ASSIGNMENT: Extract all lines in the data that contain the word "projects".

TASK INPUTS:
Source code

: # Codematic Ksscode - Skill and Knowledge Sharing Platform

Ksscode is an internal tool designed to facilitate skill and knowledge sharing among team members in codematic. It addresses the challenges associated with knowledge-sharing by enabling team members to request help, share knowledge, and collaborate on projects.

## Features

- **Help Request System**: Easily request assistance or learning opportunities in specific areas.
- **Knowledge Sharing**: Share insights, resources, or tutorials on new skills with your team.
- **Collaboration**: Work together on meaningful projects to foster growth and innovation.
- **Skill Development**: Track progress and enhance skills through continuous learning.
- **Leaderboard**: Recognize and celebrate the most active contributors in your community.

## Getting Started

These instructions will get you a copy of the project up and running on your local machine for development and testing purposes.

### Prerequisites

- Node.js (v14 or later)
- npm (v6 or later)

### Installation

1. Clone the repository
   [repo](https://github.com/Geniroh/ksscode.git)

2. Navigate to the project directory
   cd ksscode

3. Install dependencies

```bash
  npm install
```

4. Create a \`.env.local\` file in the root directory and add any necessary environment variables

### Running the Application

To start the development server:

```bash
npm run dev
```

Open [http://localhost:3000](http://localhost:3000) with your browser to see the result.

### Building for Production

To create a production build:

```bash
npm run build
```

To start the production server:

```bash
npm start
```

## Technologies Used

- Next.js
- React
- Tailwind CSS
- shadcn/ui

TASK SOLUTION:
Ksscode is an internal tool designed to facilitate skill and knowledge sharing among team members in codematic. It addresses the challenges associated with knowledge-sharing by enabling team members to request help, share knowledge, and collaborate on projects.
- **Collaboration**: Work together on meaningful projects to foster growth and innovation.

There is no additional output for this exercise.